For further discussion of this point, see section 26.2 of this article.

7 thoughts on “Ways of knowing in computer science and statistics

  1. In a recent talk for a session on “Phil Sci & the New Paradigm of Data-Driven Science” I try to delineate some ways to warrant inferences despite using the same data to both build and appraise a model or other claim (slides 23-4). https://errorstatistics.com/2018/06/04/your-data-driven-claims-must-still-be-probed-severely/
    ML is not a field I’ve worked on, this was only an attempt to apply some things I have worked on to this problem. When the author says “the statistical power of experiments is very weak”, I take it he’s saying they have low capability to discern flaws in resulting claims. If so, those flaws can’t be regarded as well ruled out, so other probes are required to claim knowledge.

    • I don’t think he’s using “power” in the “type 2 error” sense. I think he means the power to find “truth” given the garden of forking paths and experimenter degrees of freedom — the problems that come from knowing –or think that you know — the theoretical result (e.g. your slide 15)

      It’s a good thing that there are multiple ways of deciding, because the data we work with can have a lot of different forms. I generally work in a data-rich environment, so methods that involve holdout samples (or multiple holdouts) make a lot of sense. Next week I’ll get more gigabytes of data coming in the door. On the other hand, there’s only a presidential election every 4 years.

  2. We do a lot of things like early stopping, manual tweaking of hyperparameters, running multiple experiments and only reporting the best results. We probably all know we should not be doing these things when testing hypotheses. Yet, these practices are considered fine when reporting empirical results in ML papers. Many go on and consider these reported empirical results as “strong empirical evidence” in favour of a method.

    Who is “we”? Dealing with this is one of the first things you figure out…

    The term for this problem is “data leakage”. Information is about the test set is leaking into your model and data prep pipeline. Its dealt with by having a final independent holdout set. This is why most academic papers using ML seem to be worthless. Almost every time it is apparent they overfit the cv.

  3. I think of this as a feature (not a good one) of the data science workplace. When you have success defined by speed and certainty (incredible or otherwise) of inferences/predictions, and when you mix workers from a stats background (not the fast guys, as Diego Kuonen put it), a comp sci background (who have their eye on their portfolio of cutting-edge techniques), and maybe some designers, developers or comms people thrown in there, it’s hard to make it a happy workplace for all. They all have different motivations, professional norms, and language. Then there is high demand for them, so they churn a lot and it matters less to them whether their inferences and predictions were really any good. On top of that, the boss often doesn’t care either because they’re playing the same buzzword-laden, high-churn game. Nevertheless there are opportunities to make it a very positive environment of mutual learning. I pontificated on it here: https://iase-web.org/documents/SERJ/SERJ16(1)_Grant.pdf for what it’s worth.

  4. A few thoughts

    a) So much of ML is new, early stage work. At a very broad, meta level, what is happening now can be considered the exploratory phase of the big ML project. In this context, it may indeed be reasonable to be using heuristics and loose metrics to get a feel for what methods / paths of inquiry are worth pursuing.

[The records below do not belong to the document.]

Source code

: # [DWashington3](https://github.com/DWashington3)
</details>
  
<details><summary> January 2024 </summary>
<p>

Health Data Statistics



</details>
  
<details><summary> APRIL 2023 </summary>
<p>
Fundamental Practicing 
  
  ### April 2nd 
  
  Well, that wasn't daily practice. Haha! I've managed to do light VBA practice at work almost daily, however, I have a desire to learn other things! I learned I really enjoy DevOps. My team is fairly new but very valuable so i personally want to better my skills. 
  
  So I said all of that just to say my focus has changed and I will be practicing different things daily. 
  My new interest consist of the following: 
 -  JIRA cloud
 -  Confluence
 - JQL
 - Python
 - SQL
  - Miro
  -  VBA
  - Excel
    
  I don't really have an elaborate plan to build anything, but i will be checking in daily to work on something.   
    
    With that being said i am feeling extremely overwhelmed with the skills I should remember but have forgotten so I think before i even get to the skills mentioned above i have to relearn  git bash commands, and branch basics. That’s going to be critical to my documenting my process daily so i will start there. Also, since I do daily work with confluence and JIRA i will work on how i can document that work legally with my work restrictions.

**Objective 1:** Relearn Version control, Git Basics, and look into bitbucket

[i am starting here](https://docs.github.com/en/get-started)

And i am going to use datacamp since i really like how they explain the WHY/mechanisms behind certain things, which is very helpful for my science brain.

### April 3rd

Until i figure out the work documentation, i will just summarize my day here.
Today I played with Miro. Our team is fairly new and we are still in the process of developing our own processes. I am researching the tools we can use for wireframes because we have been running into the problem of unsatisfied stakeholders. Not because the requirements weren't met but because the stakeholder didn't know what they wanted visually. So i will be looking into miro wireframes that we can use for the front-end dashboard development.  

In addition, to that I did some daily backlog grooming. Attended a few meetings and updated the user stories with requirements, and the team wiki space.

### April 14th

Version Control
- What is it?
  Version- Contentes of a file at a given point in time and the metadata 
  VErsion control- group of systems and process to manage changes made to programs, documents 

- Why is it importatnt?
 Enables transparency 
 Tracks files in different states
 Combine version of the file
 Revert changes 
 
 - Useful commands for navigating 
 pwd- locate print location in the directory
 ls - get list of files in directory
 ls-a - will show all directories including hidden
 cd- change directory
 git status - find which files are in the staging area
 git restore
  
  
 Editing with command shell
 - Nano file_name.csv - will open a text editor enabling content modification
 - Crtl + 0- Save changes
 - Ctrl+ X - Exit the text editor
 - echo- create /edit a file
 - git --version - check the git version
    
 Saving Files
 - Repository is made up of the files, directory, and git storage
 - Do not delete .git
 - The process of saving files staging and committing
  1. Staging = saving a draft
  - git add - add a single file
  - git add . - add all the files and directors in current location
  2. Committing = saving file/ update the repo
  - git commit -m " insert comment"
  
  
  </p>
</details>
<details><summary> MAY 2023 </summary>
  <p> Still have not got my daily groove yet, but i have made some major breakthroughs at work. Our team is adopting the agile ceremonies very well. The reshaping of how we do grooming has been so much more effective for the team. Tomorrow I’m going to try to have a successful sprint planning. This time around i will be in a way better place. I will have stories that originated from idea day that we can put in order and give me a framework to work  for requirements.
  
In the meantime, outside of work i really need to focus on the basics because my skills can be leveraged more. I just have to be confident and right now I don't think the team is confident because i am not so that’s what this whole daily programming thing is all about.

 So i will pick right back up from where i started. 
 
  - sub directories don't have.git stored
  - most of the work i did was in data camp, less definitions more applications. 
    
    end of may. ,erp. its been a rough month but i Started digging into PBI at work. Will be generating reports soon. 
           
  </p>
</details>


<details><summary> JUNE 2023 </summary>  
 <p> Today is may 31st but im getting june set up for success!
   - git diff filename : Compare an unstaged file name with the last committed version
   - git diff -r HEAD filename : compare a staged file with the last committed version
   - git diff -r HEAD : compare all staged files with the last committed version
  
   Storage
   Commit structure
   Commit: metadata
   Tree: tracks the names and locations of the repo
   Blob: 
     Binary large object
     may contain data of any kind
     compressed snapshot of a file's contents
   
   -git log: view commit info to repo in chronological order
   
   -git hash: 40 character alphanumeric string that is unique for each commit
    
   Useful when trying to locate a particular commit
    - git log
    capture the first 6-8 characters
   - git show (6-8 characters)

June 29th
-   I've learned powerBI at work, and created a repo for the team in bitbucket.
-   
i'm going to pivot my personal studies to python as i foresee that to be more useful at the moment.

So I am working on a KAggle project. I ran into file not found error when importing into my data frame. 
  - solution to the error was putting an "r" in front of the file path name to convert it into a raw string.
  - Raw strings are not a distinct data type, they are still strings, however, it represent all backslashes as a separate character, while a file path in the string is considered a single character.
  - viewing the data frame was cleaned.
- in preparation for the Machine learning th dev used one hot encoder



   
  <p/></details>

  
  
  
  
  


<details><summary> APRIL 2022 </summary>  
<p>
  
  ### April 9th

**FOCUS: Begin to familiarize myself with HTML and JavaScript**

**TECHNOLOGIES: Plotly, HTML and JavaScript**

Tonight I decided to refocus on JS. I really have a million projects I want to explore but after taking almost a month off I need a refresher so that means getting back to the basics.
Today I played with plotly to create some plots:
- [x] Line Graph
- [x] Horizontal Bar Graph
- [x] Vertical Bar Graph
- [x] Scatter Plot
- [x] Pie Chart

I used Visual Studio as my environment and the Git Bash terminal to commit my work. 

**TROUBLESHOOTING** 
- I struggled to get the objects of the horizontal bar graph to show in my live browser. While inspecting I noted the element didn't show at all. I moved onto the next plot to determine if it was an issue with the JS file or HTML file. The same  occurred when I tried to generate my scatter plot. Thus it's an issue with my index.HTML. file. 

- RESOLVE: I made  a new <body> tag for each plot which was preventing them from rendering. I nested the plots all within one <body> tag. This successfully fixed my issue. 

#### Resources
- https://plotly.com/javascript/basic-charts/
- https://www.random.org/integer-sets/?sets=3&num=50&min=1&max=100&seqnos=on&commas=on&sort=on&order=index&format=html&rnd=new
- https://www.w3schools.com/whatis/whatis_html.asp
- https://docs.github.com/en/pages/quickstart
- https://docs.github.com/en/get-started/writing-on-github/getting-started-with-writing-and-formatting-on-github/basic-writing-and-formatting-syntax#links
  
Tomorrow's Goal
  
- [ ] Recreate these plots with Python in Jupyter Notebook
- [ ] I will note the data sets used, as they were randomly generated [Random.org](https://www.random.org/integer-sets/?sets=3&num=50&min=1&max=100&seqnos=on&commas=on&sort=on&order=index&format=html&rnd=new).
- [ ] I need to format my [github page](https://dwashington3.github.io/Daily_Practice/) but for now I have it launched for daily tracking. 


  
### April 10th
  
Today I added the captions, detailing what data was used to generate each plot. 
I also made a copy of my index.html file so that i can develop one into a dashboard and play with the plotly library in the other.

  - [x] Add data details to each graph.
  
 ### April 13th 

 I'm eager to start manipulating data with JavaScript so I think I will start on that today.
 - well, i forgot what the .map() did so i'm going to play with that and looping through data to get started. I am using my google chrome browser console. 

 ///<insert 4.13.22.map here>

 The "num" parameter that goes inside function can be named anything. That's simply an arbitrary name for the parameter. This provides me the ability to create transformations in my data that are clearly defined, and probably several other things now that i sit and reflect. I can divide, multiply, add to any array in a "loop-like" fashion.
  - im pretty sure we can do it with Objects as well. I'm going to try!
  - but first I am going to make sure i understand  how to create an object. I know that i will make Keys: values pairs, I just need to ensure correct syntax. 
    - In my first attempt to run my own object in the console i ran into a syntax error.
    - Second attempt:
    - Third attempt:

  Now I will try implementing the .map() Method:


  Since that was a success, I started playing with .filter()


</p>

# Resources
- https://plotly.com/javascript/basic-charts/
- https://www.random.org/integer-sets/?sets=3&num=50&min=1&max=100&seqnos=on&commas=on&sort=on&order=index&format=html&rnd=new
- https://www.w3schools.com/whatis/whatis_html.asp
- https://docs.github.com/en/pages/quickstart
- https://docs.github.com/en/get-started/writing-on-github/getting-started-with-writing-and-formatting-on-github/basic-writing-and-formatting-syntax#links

    b) The downside of ML being so new is that it is relearning much of what other disciplines such as statistics has already developed, such as the importance of strict controls in hypothesis testing. At this learning takes place, things will improve.

    c) From a practical standpoint, Andrew’s comment at the end is most important. Determining what makes a “good” model / analysis requires viewing it from multiple perspectives.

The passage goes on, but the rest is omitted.